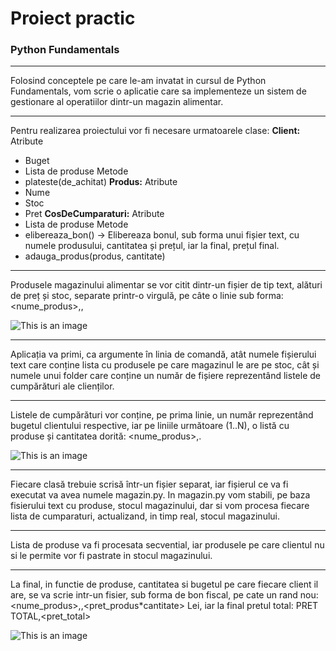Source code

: # Proiect practic
### Python Fundamentals

---

Folosind conceptele pe care le-am invatat in cursul de Python Fundamentals, vom
scrie o aplicatie care sa implementeze un sistem de gestionare al operatiilor dintr-un magazin
alimentar.

---

Pentru realizarea proiectului vor fi necesare urmatoarele clase:
**Client:**
Atribute
- Buget
- Lista de produse
Metode
- plateste(de_achitat)
**Produs:**
Atribute
- Nume
- Stoc
- Pret
**CosDeCumparaturi:**
Atribute
- Lista de produse
Metode
- elibereaza_bon() -> Elibereaza bonul, sub forma unui fișier text, cu numele
produsului, cantitatea și prețul, iar la final, prețul final.
- adauga_produs(produs, cantitate)

---

Produsele magazinului alimentar se vor citit dintr-un fișier de tip text, alături de preț
și stoc, separate printr-o virgulă, pe câte o linie sub forma:
<nume_produs>,<stoc>,<pret>

![This is an image](https://lh3.googleusercontent.com/KKf4VRT-LdtolBDqTk6YEW0fZnKRgetxNDeaoihBhs-9Pv8mK0x59ITX3MbwHB8oW7qsA5lJtVUNr0KLXq0vzJg-NEKbynUylfSSWl9qy6GZOEV_sJJbZ1fys0nu-Bv8-3FaylM4KipJ7COKNYUXRm5hBXSB3ZvrEusGRVDaUlnQ6MSQSlY5NofbU6AzVib5cdgvM9AgO5kB_u5sXk6m7DjnR9nCvRP1Rm15kvluRNzg7htNnQP5GjuL7OZXfMTU3tGXpyuQ5AClwG6gFiON2-V9eSIHTOBCuTvP55XOyTGM0Uo6xcUeZmQ1ahqta31O-nOQAF9-It0JVFRkAntXdbymtXXTGVmM4Awdg0_lwZGy974pFlTSNgctoFsKoWAHPQqINPOLfPkGMVsLaV_Mx7SgKBZK9Uatq1ELUthgzYrZVw7sV9D_7kp2GnuSADU36CMtiOChOg4LCejBQyOz1TIO6bXtPfnxffQ_Dwzxbu_y-neQUcLB0u0OzeDwvQcUQs8fnCYntlYwxxhenRQJ-WCS0KvmKZQ72O9YIFVi3_GAy3kKPHy6jidmd-BNBsNq2IKAF5LVgF-0AiPGFqBfEtCSH53lZVksjyyGAR4ccKFJklHw8Hd59dUBqWo6SYtCIsrWL69aYUKjOiCKuvGjAZXiFP2HVJ45rzfyOMFeI9o9G7_4wC520saJCoipRd_zMqLErHgbuMxEOm_McRhREYrKJbRpLjcZ5un-CMPlGwJtPWZXKXMRRfGIvfZpQealTc6gXFLi0G-Jfgz-LsGfWMsvHBFU2yV2GcobmGVrsEHueyPIio4gZC7I3bfjV1_D-oAi5pK52_yfWhaUJRYwHKTG-XrgR6tjAxhL392_S2V0rZ6YAne1gqXOVAyjGKjIv8eZJph4RBNhaJ-2wipEXNp-k8TnWcrBAzEfosBohrQqzw=w232-h210-no?authuser=0)

---

Aplicația va primi, ca argumente în linia de comandă, atât numele fișierului text care
conține lista cu produsele pe care magazinul le are pe stoc, cât și numele unui folder care
conține un număr de fișiere reprezentând listele de cumpărături ale clienților.

---

Listele de cumpărături vor conține, pe prima linie, un număr reprezentând bugetul
clientului respective, iar pe liniile următoare (1..N), o listă cu produse și cantitatea dorită:
<nume_produs>,<cantitate>.

![This is an image](https://lh3.googleusercontent.com/Cl0wJf3hazxScSBNoMah8ufs-544VTHlobLEuLgVm-0ITTkxlzb7g0ooWG0kImJXA-7BiTnkbzHMoL7q7BsOrckOMnOZr0N5QDC2s7zG-nizpiFaiN-8TaOS5M_aTYLSn51dN1p64Qs4BUiHQkwNm3EQ77BQxNs9-1ujt4t4vncdbmwz4673Z7-cxIge99uISnaMgs08pulJotVE4ut3Zw2s2LsSK7ENy_5GEqrZ0-LlMxmDPytD04RELE-VQSWHKv-c8fKRPf3NTS5z6pv2LN7k_HVJIjiCA12voBEFSKz2XiwGUs6s-yLjURfGs0jXseHegF-oDB5x3Wgv8g0JZx4ToOYS0rmMOZNevOqUrbOeKhuT_I7VM2YrOCdcdL-Iv08CcDXyHe0xTiOUkNpc2rlXntE78_yS0TeUbiXL6sFvrvhrKyIuBioPAi66i-bSzBdu0PLvMEzQURKizuXrHMECdUgxcRm9SC-EoCnZz6xp-Kr_0yNpU_KGnk8bQ9MdC57o14E5sNTYiYEQxZk92JokqRDK4P3oLYHc34X3rWKJlopavSOSw_KP-aCC2OzsAeR9awbBaGXTPopo9Q15OzRSfbOI5EzK2cUbp5U8u8qNCqd1Y0FU5hB4OxSi0RKtGXGOEuOD3JOdUaIZMDPvQcoTuyWjB0qLXgLDmQP9buS8ot1SPJ_GrwPmVVMMfcaGlE-4lH6shK_0ykl-7lhGy4FvSUAj4_9oW3DV-Xq9qKBzuG-QJefNvETZzGkDAXX8Zq1RIBlovRwcMlYK3Zok8aW5yFuSSkFQVBiJ-gi8xfVAcaF6Tlp0XY5c6d3PvqBaYQLhI9h2a3ZPzIuMWQGjvxjyJnGluo-6zEz8SbHW3XsG2lJdrMU6ZLd5yfzh0KEffuHsf8OzdZstsMi6cnRXJ5Lrk0mXuM74DgCKUr1WT7giNw=w217-h221-no?authuser=0)

---

Fiecare clasă trebuie scrisă într-un fișier separat, iar fișierul ce va fi executat va avea
numele magazin.py. In magazin.py vom stabili, pe baza fisierului text cu produse, stocul
magazinului, dar si vom procesa fiecare lista de cumparaturi, actualizand, in timp real, stocul
magazinului.

---

Lista de produse va fi procesata secvential, iar produsele pe care clientul nu si le
permite vor fi pastrate in stocul magazinului.

---

La final, in functie de produse, cantitatea si bugetul pe care fiecare client il are, se va
scrie intr-un fisier, sub forma de bon fiscal, pe cate un rand nou:
<nume_produs>,<cantitate>,<pret_produs*cantitate> Lei,
iar la final pretul total:
PRET TOTAL,<pret_total>

![This is an image](https://lh3.googleusercontent.com/AvvCFQLrz2JHlBvCdiMGz4XAwG9L4Jo3gg31XEg2d9wHoU3i8RV2HRUHzeyRa_Lhwq9yI6nu-ZijXuGLCMETCy06xK_LhLN1vB1l1DPif4Ns0ifjE442n9-KxNIizEwWEHr9RCYHgfN77JVL4QHzmdm7rbrJVKxsB7hwEq472yrIQXx4Yzv4EK6SENq0tIsJA8rb2Jh6HQEgFs3bF7e8EeyKFeVmU4asvXympw5Q_eI8_yRDglGb0Huvpol2O9lflAyKgiKDLBh6q5Ndba8sPnx5eUTf4RNLUvs5vFzHBY7gV5dsf1fykBt_OYqbIHmftm2WGKfjI_blYurjZ8Jg0_qQoig5t6tyRhriRSb6CCWS73Pb6shb6X2oP_NarNkYaVLPxftBwyDx0s7xI10IWTRBkE0tLE7Xnsb_x7d3rluhwlFmyQfi-zCAuL6kZL9eSHt_OlrM-u2Nda_6JagmHfzP6_ulZkvz4ZgfuXBaMMPOYPNZXzR2P3rUvs1rliX2-7mvTYhERRVvzNhJnBMvDVmxcbd41aiH8oXgq3A7nK7ubM7w4ZuZnnEXuOSuHbo4n6rOt3TW0ce9TGxG0nS3VHJCigUtOYbQIb8rdraKWN2etx0dHW_A9DtG9LOREBs8R9M1EWMAPfEqqITi9c4tw0y2M6mskJgLJYEYOJqt2Nw3SstPKDq8xQkl5wHc-q9MFYHohGXDpKIYnC1Fx6ujVkENkXNrZlmf9y-nMZVNXcH5itj59cz--X4BwGCJJviWPU4-O1j8bLs_lDqZm5tiIssyiaugHQt2zrVqDa4ZoS1ewpgI9L8zhL5PTD2PYcAUKP8yyooh2lZszgBV1y3XMOpRi9VqL-HwrfgjvXWTf-hABQW4ijIdGJnnaV9vN9yuTMDW446lY7YaC9KNKHOY34tFz4-Esm-TxpYbHOEFgllE_Q=w229-h179-no?authuser=0)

Exercise: Scan the listing above, and wherever a line holds the string "final", copy that line.

Expected output:
produsului, cantitatea și prețul, iar la final, prețul final.
La final, in functie de produse, cantitatea si bugetul pe care fiecare client il are, se va
iar la final pretul total:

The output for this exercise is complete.